WILLIE: I told you he was sick.
SHOOTER: Know what he told me the day we got married?
WILLIE: Little fatherly advice?
SHOOTER: He said, “Boy, there’s somethin’ you got to know about women. (Conspiratorial tone.) You want ’em to act nice, you want to stay outta trouble with ’em, you want ’em to love you forever?” (Now in his own voice.) “Yeah,” I’m sayin’, “yeah, George, how do I do that?” And he says, “Well, when you get undressed at night…you got to hang up your clothes.”
WILLIE: Goddamn him.
SHOOTER: Sondra must’ve guessed. She said George was smelling funny and that’s why she wouldn’t come see him.

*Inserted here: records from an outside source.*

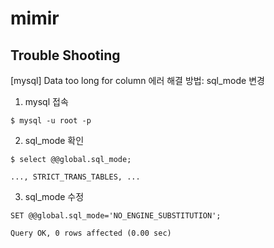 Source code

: # mimir

## Trouble Shooting

[mysql] Data too long for column 에러 해결 방법: sql_mode 변경

1. mysql 접속

```
$ mysql -u root -p
```

2. sql_mode 확인

```
$ select @@global.sql_mode;

..., STRICT_TRANS_TABLES, ...
```

3. sql_mode 수정

```
SET @@global.sql_mode='NO_ENGINE_SUBSTITUTION';

Query OK, 0 rows affected (0.00 sec)
```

WILLIE: She’s just scared of it.
SHOOTER: Aren’t you?
WILLIE: George ain’t got a smell on him I ain’t smelled. (Shooter laughs.) She just don’t want to know about it.
SHOOTER: Maybe.
WILLIE: She’s afraid she’ll be with him when it happens. He’ll say somethin’ smart like, “If you’ll excuse me, girl, I gotta be goin’.” Close his eyes and split. Go. Die.
SHOOTER: Maybe. (Gentler about her now.) And maybe she’s just a selfish, silly girl who started buying grown-up clothes but never grew into them.
WILLIE: She’ll get there.
SHOOTER: I could help, with George.
WILLIE: Save it.
SHOOTER: For you?
WILLIE: I want a table, set right next to my casket, so right after “Don’t he look nice,” I’ll hear “Little nine-ball?” I mean, if I gotta lay there dyin’ for a beer, least I can have a game to watch. Boys cussin’ and carryin’ on, balls flyin’ off the table, crushin’ carnations in my wreath I’m wearin’ says “Bartender.”

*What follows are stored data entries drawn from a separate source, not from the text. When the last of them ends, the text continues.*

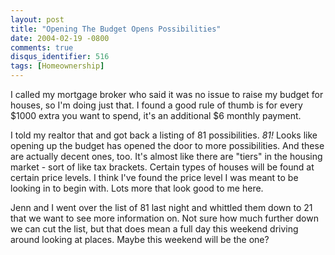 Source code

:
 ```yaml
---
layout: post
title: "Opening The Budget Opens Possibilities"
date: 2004-02-19 -0800
comments: true
disqus_identifier: 516
tags: [Homeownership]
---
```

I called my mortgage broker who said it was no issue to raise my budget
for houses, so I'm doing just that. I found a good rule of thumb is for
every $1000 extra you want to spend, it's an additional $6 monthly
payment.

 I told my realtor that and got back a listing of 81 possibilities.
*81!* Looks like opening up the budget has opened the door to more
possibilities. And these are actually decent ones, too. It's almost like
there are "tiers" in the housing market - sort of like tax brackets.
Certain types of houses will be found at certain price levels. I think
I've found the price level I was meant to be looking in to begin with.
Lots more that look good to me here.

 Jenn and I went over the list of 81 last night and whittled them down
to 21 that we want to see more information on. Not sure how much further
down we can cut the list, but that does mean a full day this weekend
driving around looking at places. Maybe this weekend will be the one?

SHOOTER: If that’s the way you want it.
WILLIE: You know what I want. I want you and Sondra—
SHOOTER: Yeah, I know.
WILLIE: Right.
SHOOTER: I heard you, okay?
WILLIE: So?
SHOOTER: So what?
WILLIE: So are we gonna play or not?
(Willies offer is so unexpected, it triggers an overwhelming emotional response in both of them. They embrace, acknowledging at last their desperate need, their mutual loss, and their pure and lasting love for each other.)
SHOOTER: Oh man.
WILLIE: Thought you were too old to hug me, didn’t you.
SHOOTER: (Fondly.) Just get off my neck and chalk your cue. Nine-ball. Dollar a game.
WILLIE: You’re on, buddy.
(Shooter gets out the balls and racks them in silence as Willie gets his cue and chalks it. Willie takes his practice, then looks up at Shooter.)

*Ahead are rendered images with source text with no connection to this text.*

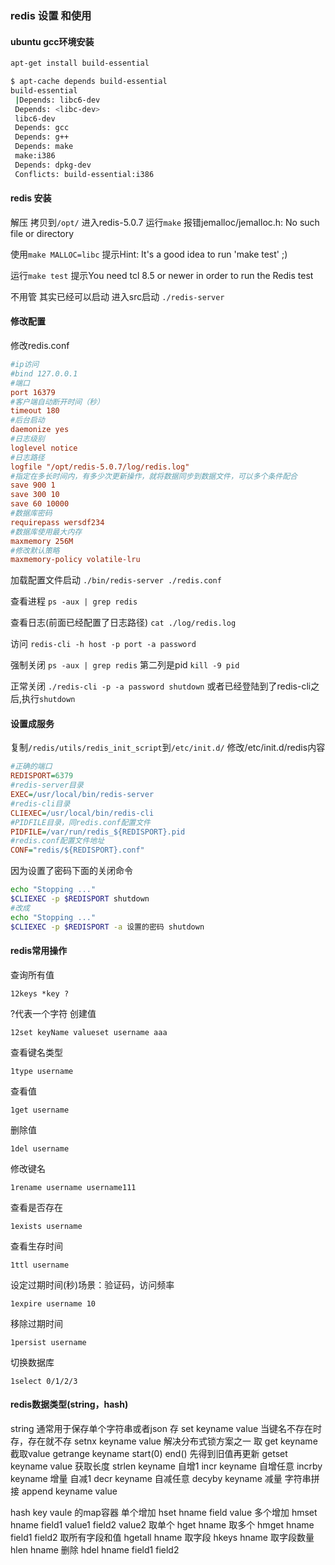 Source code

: ### redis 设置 和使用

#### ubuntu gcc环境安装

```bash
apt-get install build-essential

$ apt-cache depends build-essential
build-essential
 |Depends: libc6-dev
 Depends: <libc-dev>
 libc6-dev
 Depends: gcc
 Depends: g++
 Depends: make
 make:i386
 Depends: dpkg-dev
 Conflicts: build-essential:i386﻿​
```

#### redis 安装

解压 拷贝到`/opt/`
进入redis-5.0.7 运行`make`
报错jemalloc/jemalloc.h: No such file or directory

使用`make MALLOC=libc`
提示Hint: It's a good idea to run 'make test' ;)

运行`make test`
提示You need tcl 8.5 or newer in order to run the Redis test

不用管 其实已经可以启动
进入src启动
`./redis-server`

#### 修改配置

修改redis.conf

```ini
#ip访问
#bind 127.0.0.1
#端口
port 16379
#客户端自动断开时间（秒）
timeout 180
#后台启动
daemonize yes
#日志级别
loglevel notice
#日志路径
logfile "/opt/redis-5.0.7/log/redis.log"
#指定在多长时间内，有多少次更新操作，就将数据同步到数据文件，可以多个条件配合
save 900 1
save 300 10
save 60 10000
#数据库密码
requirepass wersdf234
#数据库使用最大内存
maxmemory 256M
#修改默认策略
maxmemory-policy volatile-lru﻿​
```

加载配置文件启动
`./bin/redis-server ./redis.conf`

查看进程
`ps -aux | grep redis`

查看日志(前面已经配置了日志路径)
`cat ./log/redis.log`

访问
`redis-cli -h host -p port -a password`

强制关闭
`ps -aux | grep redis` 第二列是pid
`kill -9 pid`

正常关闭
`./redis-cli -p -a password shutdown`
或者已经登陆到了redis-cli之后,执行`shutdown`

#### 设置成服务
复制`/redis/utils/redis_init_script`到`/etc/init.d/`
修改/etc/init.d/redis内容

```ini
#正确的端口
REDISPORT=6379
#redis-server目录
EXEC=/usr/local/bin/redis-server
#redis-cli目录
CLIEXEC=/usr/local/bin/redis-cli
#PIDFILE目录，同redis.conf配置文件
PIDFILE=/var/run/redis_${REDISPORT}.pid
#redis.conf配置文件地址
CONF="redis/${REDISPORT}.conf"﻿​
```
因为设置了密码下面的关闭命令 

```bash
echo "Stopping ..."
$CLIEXEC -p $REDISPORT shutdown
#改成
echo "Stopping ..."
$CLIEXEC -p $REDISPORT -a 设置的密码 shutdown
```

#### redis常用操作

查询所有值
```
12keys *key ?   
```

?代表一个字符
创建值
```
12set keyName valueset username aaa  
```

查看键名类型
```
1type username  
```

查看值
```
1get username  
```

删除值
```
1del username  
```

修改键名
```
1rename username username111  
```

查看是否存在
```
1exists username  
```

查看生存时间
```
1ttl username  
```

设定过期时间(秒)场景：验证码，访问频率
```
1expire username 10  
```

移除过期时间
```
1persist username  
```

切换数据库
```
1select 0/1/2/3  
```

#### redis数据类型(string，hash)


string 通常用于保存单个字符串或者json
存
set keyname value
当键名不存在时存，存在就不存
setnx keyname value 解决分布式锁方案之一
取
get keyname
截取value
getrange keyname start(0) end()
先得到旧值再更新
getset keyname value
获取长度
strlen keyname
自增1
incr keyname
自增任意
incrby keyname 增量
自减1
decr keyname
自减任意
decyby keyname 减量
字符串拼接
append keyname value

hash
key vaule 的map容器
单个增加
hset hname field value
多个增加
hmset hname field1 value1 field2 value2 
取单个
hget hname 
取多个
hmget hname field1 field2
取所有字段和值
hgetall hname
取字段
hkeys hname
取字段数量
hlen hname
删除
hdel hname field1 field2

WILLIE: I got to see this dollar, boy.
SHOOTER: Give me a break. (And he slaps his dollar down on the table.)
WILLIE: What did you say? (And he stands up, assumes old Shooter’s pose.)
WILLIE AND SHOOTER: (As Shooter would have said it.) Give me a break.
(And Willie breaks the balls with a powerful shot and the lights come down immediately. We hear the beginning of ad-lib exchanges as the game starts.)
THE END
*The shortstop is the best local player, the hustler’s target.